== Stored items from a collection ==
******

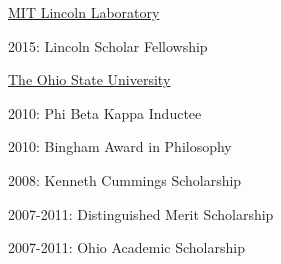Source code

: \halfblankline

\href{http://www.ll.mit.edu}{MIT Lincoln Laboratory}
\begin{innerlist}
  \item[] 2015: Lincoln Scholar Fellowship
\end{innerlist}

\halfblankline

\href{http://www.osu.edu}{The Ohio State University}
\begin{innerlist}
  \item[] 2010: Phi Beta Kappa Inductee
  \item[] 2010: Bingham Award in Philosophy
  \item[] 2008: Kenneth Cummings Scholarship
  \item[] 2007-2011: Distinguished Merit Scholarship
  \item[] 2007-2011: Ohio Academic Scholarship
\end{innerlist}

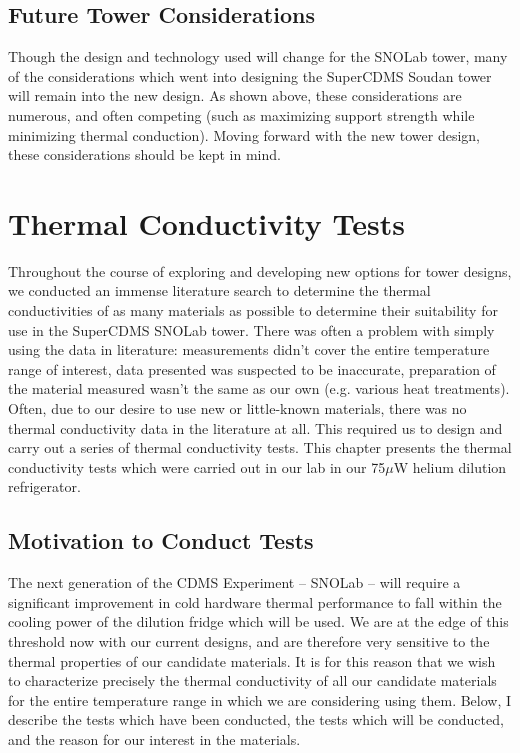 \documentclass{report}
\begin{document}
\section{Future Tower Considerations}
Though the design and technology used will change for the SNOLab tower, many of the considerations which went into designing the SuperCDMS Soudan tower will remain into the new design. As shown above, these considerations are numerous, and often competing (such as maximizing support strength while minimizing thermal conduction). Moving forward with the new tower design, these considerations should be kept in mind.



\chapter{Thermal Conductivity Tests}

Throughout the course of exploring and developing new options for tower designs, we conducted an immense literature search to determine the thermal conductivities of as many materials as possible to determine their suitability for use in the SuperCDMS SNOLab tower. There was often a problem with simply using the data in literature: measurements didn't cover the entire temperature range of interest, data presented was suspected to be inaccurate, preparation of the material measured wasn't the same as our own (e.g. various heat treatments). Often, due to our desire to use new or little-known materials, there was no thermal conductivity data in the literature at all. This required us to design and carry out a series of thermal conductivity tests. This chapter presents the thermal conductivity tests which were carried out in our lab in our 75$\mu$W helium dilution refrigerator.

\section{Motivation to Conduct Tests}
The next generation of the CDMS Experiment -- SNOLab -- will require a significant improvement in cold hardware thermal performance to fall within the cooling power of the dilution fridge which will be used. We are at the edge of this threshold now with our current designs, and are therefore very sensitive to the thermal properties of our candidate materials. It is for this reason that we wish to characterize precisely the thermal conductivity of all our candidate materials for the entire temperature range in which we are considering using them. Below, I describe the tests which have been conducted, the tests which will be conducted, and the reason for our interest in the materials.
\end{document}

******

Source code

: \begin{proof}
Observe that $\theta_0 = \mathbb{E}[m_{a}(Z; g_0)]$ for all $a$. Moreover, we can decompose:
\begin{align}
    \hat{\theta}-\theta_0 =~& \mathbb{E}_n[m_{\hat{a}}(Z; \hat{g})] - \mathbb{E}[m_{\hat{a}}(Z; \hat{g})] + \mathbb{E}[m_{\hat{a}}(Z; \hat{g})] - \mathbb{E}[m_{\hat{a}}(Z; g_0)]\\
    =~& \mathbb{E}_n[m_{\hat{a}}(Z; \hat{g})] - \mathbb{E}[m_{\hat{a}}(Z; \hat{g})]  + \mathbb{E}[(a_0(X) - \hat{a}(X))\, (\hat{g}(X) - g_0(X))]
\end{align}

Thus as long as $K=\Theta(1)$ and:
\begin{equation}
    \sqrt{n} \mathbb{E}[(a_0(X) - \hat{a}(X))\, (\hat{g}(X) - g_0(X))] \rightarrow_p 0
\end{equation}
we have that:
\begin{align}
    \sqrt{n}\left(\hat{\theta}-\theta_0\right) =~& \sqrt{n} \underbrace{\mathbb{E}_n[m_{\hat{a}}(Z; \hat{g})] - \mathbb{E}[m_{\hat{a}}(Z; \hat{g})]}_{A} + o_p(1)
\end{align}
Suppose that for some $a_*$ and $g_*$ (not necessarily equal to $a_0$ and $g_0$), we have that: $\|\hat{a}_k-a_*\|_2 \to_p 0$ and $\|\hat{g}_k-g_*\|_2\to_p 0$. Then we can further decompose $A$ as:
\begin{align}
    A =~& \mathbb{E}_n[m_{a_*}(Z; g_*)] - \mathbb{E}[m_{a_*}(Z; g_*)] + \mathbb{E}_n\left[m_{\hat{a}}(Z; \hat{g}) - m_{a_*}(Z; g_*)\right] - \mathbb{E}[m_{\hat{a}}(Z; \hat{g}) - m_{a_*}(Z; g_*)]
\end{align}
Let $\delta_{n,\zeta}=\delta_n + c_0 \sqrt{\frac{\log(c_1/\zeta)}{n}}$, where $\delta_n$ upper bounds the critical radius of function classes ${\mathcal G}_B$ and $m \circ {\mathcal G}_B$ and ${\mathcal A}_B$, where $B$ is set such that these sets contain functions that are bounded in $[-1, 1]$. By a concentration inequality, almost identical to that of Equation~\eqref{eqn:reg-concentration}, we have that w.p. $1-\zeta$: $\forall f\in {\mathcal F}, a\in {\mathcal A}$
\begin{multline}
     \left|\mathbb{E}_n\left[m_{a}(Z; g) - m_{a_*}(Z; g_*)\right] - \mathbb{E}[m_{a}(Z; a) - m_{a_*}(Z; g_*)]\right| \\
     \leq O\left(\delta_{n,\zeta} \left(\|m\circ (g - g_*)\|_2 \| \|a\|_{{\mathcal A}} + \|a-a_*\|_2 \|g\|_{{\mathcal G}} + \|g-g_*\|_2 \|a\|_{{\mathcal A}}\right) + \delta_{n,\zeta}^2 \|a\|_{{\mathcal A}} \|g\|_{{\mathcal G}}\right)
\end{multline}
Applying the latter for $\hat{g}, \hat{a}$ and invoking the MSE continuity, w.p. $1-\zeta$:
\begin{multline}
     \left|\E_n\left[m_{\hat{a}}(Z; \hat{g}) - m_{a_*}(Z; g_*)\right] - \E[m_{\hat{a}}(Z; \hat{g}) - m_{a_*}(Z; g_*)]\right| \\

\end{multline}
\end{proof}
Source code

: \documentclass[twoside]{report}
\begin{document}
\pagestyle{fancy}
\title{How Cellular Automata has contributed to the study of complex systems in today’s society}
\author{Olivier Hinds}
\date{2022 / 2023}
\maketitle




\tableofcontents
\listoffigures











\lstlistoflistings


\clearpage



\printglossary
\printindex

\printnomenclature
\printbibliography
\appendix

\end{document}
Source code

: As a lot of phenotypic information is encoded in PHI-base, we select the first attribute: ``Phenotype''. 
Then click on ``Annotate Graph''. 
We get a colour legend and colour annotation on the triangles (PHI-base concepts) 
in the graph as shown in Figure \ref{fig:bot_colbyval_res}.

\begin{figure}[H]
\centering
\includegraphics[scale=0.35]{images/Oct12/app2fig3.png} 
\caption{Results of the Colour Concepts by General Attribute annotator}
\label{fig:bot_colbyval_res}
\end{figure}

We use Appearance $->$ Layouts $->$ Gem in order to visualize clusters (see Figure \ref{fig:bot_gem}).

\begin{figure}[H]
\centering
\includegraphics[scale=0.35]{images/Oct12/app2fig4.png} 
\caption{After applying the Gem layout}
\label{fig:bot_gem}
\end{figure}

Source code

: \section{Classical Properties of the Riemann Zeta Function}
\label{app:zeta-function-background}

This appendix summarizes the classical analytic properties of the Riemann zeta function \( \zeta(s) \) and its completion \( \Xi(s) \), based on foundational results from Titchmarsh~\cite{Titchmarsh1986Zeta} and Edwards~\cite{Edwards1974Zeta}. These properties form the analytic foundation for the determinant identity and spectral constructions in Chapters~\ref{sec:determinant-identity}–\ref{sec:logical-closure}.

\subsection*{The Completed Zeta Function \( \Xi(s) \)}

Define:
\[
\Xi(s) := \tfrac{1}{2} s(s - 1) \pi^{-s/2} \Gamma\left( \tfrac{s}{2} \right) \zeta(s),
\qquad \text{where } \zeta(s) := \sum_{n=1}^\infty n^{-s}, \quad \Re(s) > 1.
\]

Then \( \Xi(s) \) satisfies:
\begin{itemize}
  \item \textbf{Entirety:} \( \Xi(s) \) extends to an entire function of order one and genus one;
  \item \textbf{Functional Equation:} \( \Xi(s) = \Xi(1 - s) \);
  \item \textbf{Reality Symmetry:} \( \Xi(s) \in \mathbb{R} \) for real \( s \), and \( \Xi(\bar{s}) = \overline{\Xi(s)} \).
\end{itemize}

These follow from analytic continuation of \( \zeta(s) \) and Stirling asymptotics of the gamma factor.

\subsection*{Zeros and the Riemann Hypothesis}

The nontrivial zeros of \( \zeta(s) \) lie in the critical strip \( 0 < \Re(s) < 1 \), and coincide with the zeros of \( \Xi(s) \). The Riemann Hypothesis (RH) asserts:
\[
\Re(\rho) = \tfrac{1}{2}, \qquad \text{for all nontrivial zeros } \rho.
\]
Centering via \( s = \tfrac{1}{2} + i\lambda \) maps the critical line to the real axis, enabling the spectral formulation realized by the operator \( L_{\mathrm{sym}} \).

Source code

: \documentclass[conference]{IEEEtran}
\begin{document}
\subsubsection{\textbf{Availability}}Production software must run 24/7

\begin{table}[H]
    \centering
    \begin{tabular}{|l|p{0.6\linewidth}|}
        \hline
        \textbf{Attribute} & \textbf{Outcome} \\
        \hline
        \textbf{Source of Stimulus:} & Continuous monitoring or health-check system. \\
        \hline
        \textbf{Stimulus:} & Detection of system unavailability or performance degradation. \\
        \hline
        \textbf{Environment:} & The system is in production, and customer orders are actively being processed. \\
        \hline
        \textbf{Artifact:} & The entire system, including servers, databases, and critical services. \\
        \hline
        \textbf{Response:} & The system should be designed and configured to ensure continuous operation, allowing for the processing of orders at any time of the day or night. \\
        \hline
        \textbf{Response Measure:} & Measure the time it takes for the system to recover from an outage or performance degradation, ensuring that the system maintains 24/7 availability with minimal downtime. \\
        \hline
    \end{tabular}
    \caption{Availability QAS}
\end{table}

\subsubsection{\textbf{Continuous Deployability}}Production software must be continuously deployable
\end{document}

******

== TASK TO COMPLETE ==
The expected answer is a copy of each line above containing "caption".

== EXERCISE RESULT ==
\caption{Results of the Colour Concepts by General Attribute annotator}
\caption{After applying the Gem layout}
    \caption{Availability QAS}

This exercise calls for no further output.